▶ [Entries provided]
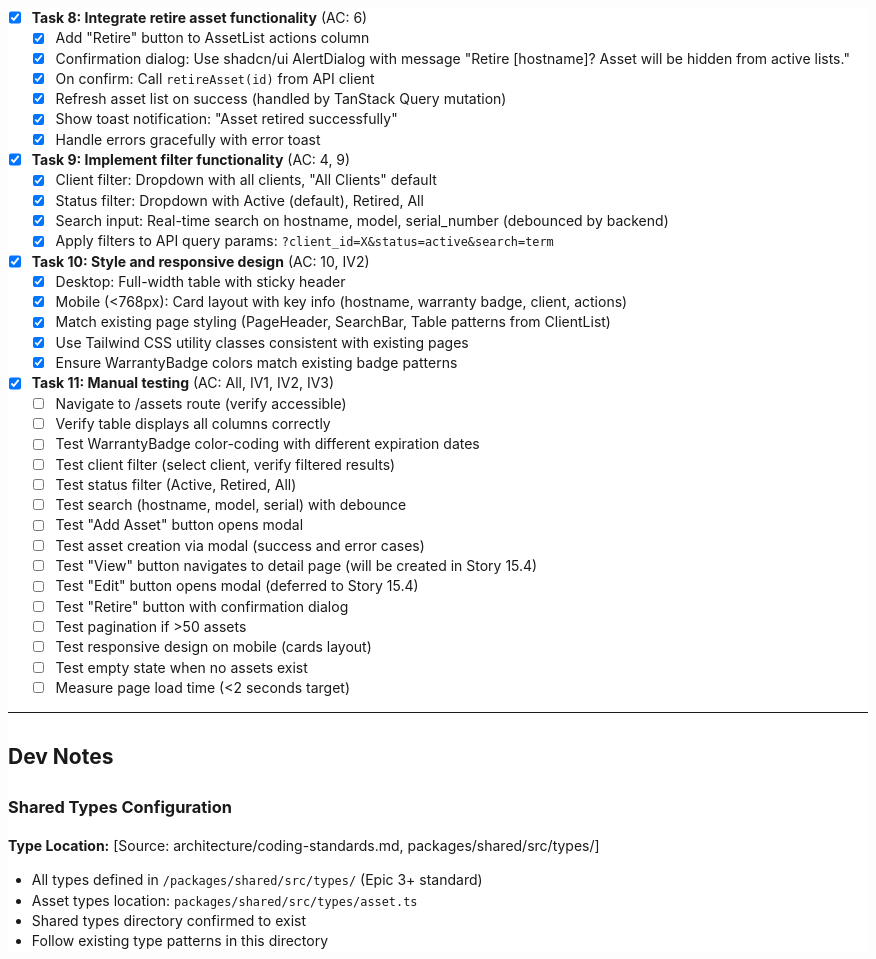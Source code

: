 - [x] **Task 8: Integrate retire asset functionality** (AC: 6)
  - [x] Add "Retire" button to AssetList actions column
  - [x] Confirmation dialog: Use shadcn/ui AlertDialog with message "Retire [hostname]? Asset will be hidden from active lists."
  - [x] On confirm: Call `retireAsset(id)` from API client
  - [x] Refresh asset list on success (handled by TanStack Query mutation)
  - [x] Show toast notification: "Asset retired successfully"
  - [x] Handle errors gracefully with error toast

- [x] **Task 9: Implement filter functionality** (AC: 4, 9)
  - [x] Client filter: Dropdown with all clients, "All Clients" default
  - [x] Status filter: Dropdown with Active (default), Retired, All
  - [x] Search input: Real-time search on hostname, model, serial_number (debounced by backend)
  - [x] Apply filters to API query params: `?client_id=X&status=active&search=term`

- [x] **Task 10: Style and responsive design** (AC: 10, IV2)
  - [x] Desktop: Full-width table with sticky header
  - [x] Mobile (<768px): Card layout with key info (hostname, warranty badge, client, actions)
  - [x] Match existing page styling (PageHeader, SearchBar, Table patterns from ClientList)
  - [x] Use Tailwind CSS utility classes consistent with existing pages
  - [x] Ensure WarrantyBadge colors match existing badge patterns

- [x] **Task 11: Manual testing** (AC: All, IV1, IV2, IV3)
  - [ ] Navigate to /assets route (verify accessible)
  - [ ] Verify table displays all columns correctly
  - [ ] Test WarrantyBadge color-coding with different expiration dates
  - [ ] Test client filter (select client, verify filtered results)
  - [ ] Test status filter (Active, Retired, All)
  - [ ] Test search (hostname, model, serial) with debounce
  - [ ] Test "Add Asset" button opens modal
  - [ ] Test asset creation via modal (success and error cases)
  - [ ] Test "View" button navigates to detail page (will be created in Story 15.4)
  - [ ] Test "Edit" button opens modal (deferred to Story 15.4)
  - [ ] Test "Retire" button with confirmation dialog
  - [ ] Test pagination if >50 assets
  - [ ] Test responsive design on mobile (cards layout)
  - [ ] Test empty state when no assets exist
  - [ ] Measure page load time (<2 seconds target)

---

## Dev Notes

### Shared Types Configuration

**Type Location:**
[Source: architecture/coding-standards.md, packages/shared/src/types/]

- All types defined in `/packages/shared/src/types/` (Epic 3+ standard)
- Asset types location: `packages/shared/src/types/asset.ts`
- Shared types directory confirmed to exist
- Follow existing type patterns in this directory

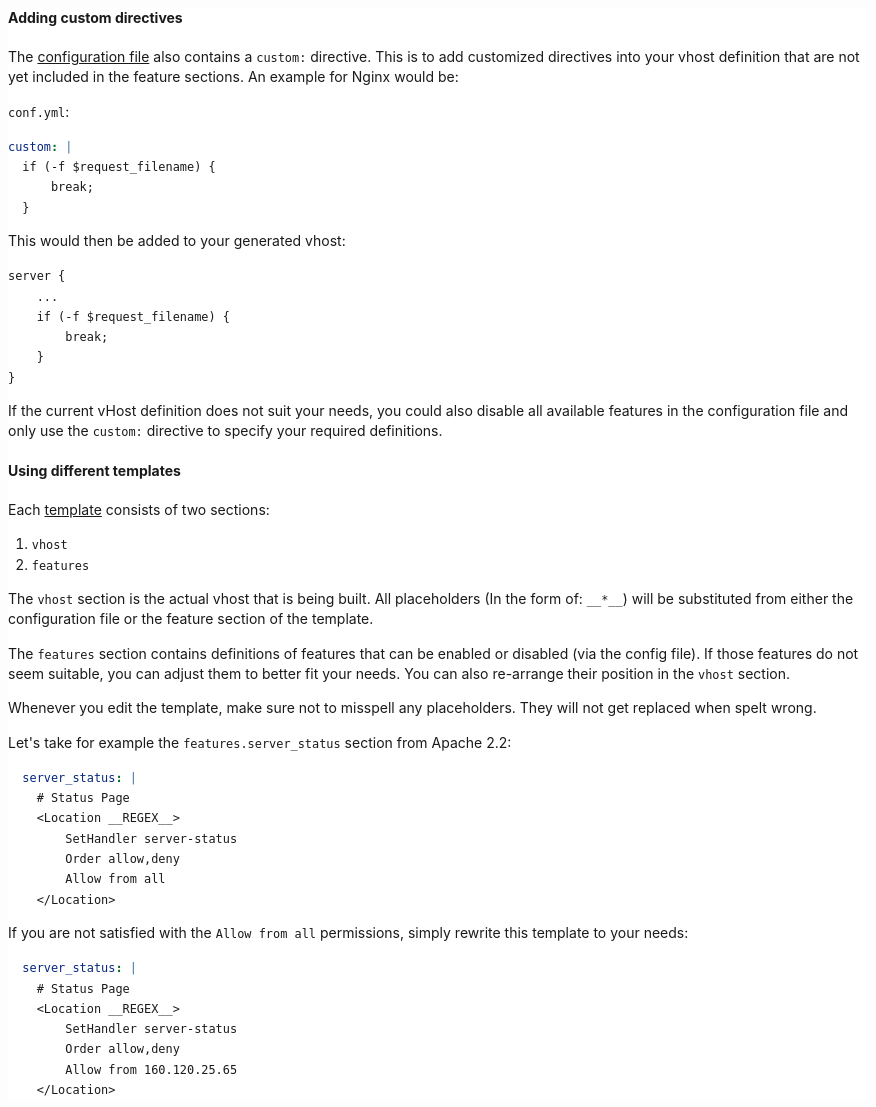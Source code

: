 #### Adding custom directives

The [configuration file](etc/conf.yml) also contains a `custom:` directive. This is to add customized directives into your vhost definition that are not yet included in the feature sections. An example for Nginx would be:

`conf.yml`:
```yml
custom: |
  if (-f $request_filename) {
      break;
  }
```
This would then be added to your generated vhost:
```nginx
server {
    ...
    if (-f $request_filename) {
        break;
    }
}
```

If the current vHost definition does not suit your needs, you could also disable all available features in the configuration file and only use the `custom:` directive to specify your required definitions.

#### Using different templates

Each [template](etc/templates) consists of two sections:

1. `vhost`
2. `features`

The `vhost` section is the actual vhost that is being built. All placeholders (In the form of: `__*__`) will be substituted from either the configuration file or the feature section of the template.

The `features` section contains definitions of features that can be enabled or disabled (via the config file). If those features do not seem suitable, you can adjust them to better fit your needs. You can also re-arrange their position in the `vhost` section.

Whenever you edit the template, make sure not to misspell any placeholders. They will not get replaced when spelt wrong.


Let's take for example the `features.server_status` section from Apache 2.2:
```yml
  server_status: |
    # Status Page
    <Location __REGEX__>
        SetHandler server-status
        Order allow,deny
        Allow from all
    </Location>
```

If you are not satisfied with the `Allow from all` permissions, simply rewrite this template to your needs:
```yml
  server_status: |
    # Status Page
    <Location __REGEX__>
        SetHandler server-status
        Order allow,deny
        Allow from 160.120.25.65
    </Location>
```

▶ [What the exercise asks] Lines with the word "patterns" in them should be copied from the preceding records.

▶ [Answer for this exercise]
  - [x] Match existing page styling (PageHeader, SearchBar, Table patterns from ClientList)
  - [x] Ensure WarrantyBadge colors match existing badge patterns
- Follow existing type patterns in this directory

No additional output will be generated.